How to package dependencies into a Docker image and push those to AWS ECR?

View in #prefect-server on Slack

Saurabh_Sharma @Saurabh_Sharma: Hi,
I am trying to use S3 storage for the flow code as follows

STORAGE = S3(
    bucket="prefect-pipelines",
    key=f"flows/forecaster/flow.py",
    stored_as_script=True,
    # this will ensure to upload the Flow script to S3 during registration
    local_script_path=f"flow.py",
)

The following command is used for registering the flow:

prefect register --project forecaster -p forecaster/

But for some reason, all the modules under the forecaster directory is not getting uploaded under the S3 key specified.

Need help in solving this.

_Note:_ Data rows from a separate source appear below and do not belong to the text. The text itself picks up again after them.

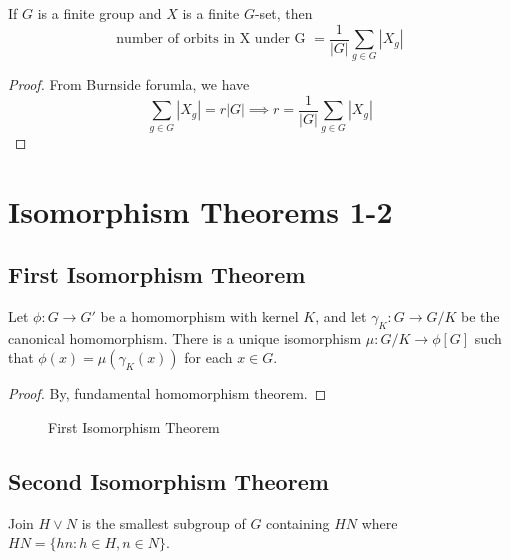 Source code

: \begin{corollary}
	If $G$ is a finite group and $X$ is a finite $G$-set, then
	\begin{equation}
		\text{number of orbits in X under G } = \frac{1}{|G|} \sum_{g \in G} |X_g|
	\end{equation}
\end{corollary}
\begin{proof}
	From Burnside forumla, we have
	\[\sum\limits_{g \in G}|X_g| = r|G| \implies r = \frac{1}{|G|} \sum\limits_{g \in G} |X_g|\]
\end{proof}

\section{Isomorphism Theorems 1-2}
\subsection{First Isomorphism Theorem}
\begin{theorem}
	Let $\phi : G \to G'$ be a homomorphism with kernel $K$, and let $\gamma_K : G \to G/K$ be the canonical homomorphism.
	There is a unique isomorphism $\mu : G/K \to \phi[G]$ such that $\phi(x) = \mu(\gamma_K(x))$ for each $x \in G$.
\end{theorem}
\begin{proof}
	By, fundamental homomorphism theorem.\cite[\S14.1]{fraleigh}
\end{proof}
\begin{figure}[h]
	\centering
	\caption{First Isomorphism Theorem}
\end{figure}

\subsection{Second Isomorphism Theorem}
\begin{definition}

	Join $H \vee N$ is the smallest subgroup of $G$ containing $HN$ where $HN = \{ hn : h \in H, n \in N\}$.
\end{definition}

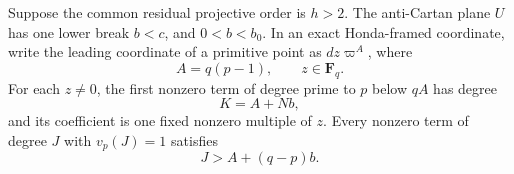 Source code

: \begin{lemma}
\label{lem:B-RD58-anti-signature}
Suppose the common residual projective order is $h>2$.
The anti-Cartan plane $U$ has one lower break $b<c$, and
$0<b<b_0$. In an exact Honda-framed coordinate, write the leading
coordinate of a primitive point as $d z\varpi^A$, where
\[
                     A=q(p-1),\qquad z\in\mathbf F_q.
\]
For each $z\ne0$, the first nonzero term of degree prime to $p$
below $qA$ has degree
\[
                     K=A+Nb,                            \tag{B-RD58.3}
\]
and its coefficient is one fixed nonzero multiple of $z$.
Every nonzero term of degree $J$ with $v_p(J)=1$ satisfies
\[
                     J>A+(q-p)b.                        \tag{B-RD58.4}
\]
\end{lemma}
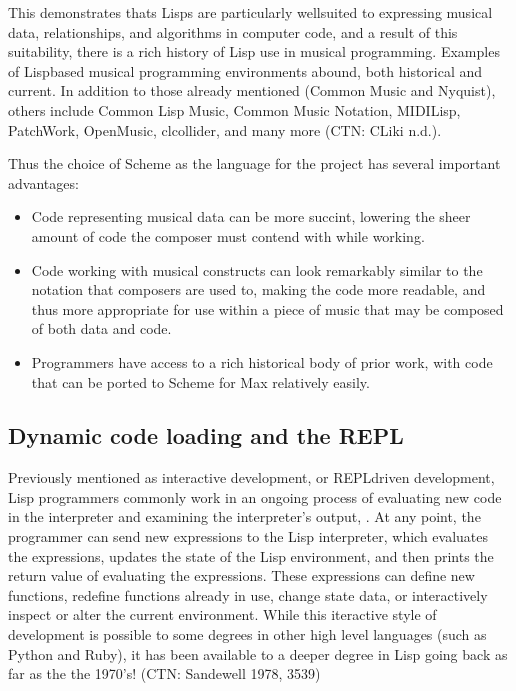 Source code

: \documentclass[letterpaper,10pt,english]{sphinxmanual}
\begin{document}
\sphinxAtStartPar
This demonstrates thats Lisps are particularly well\sphinxhyphen{}suited to expressing musical data, relationships, and algorithms in
computer code, and a result of this suitability, there is a rich history of Lisp use in musical programming.
Examples of Lisp\sphinxhyphen{}based musical programming environments abound, both historical and current. In addition
to those already mentioned (Common Music and Nyquist), others include
Common Lisp Music, Common Music Notation, MIDI\sphinxhyphen{}Lisp, PatchWork, OpenMusic, cl\sphinxhyphen{}collider, and many more (CTN: CLiki n.d.).

\sphinxAtStartPar
Thus the choice of Scheme as the language for the project has several important advantages:
\begin{itemize}
\item {} 
\sphinxAtStartPar
Code representing musical data can be more succint, lowering the sheer amount of code the composer must contend with while working.

\item {} 
\sphinxAtStartPar
Code working with musical constructs can look remarkably similar to the notation that composers are used to, making the code
more readable, and thus more appropriate for use within a piece of music that may be composed of both data and code.

\item {} 
\sphinxAtStartPar
Programmers have access to a rich historical body of prior work, with code that can be ported to Scheme for Max relatively easily.

\end{itemize}


\subsection{Dynamic code loading and the REPL}
\label{\detokenize{design:dynamic-code-loading-and-the-repl}}
\sphinxAtStartPar
Previously mentioned as interactive development, or REPL\sphinxhyphen{}driven development, Lisp programmers commonly work in an ongoing process
of evaluating new code in the interpreter and examining the interpreter’s output, .
At any point, the programmer can send new expressions to the Lisp interpreter, which evaluates the expressions, updates
the state of the Lisp environment, and then prints the return value of evaluating the expressions.
These expressions can define new functions, redefine functions already in use, change state data, or
interactively inspect or alter the current environment. While this iteractive style of development is possible
to some degrees in other high level languages (such as Python and Ruby), it has been available to a deeper degree in Lisp going
back as far as the the 1970’s! (CTN: Sandewell 1978, 35\sphinxhyphen{}39)
\end{document}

Thanks in advance!
Just for reference,

@Anna_Geller: S3 storage will upload only your flow code, it won’t package your dependencies. You could package your code dependencies and custom modules into a Docker image.

This Discourse topic provides an in-depth explanation of the issue and how you can approach it - section #2 “Missing code dependencies in the flow’s execution environment” is relevant in your use case

Prefect Community: When I run my flow, I see an error: Failed to load and execute Flow’s environment: ModuleNotFoundError(“No module named ‘/Users/username’”). What is happening?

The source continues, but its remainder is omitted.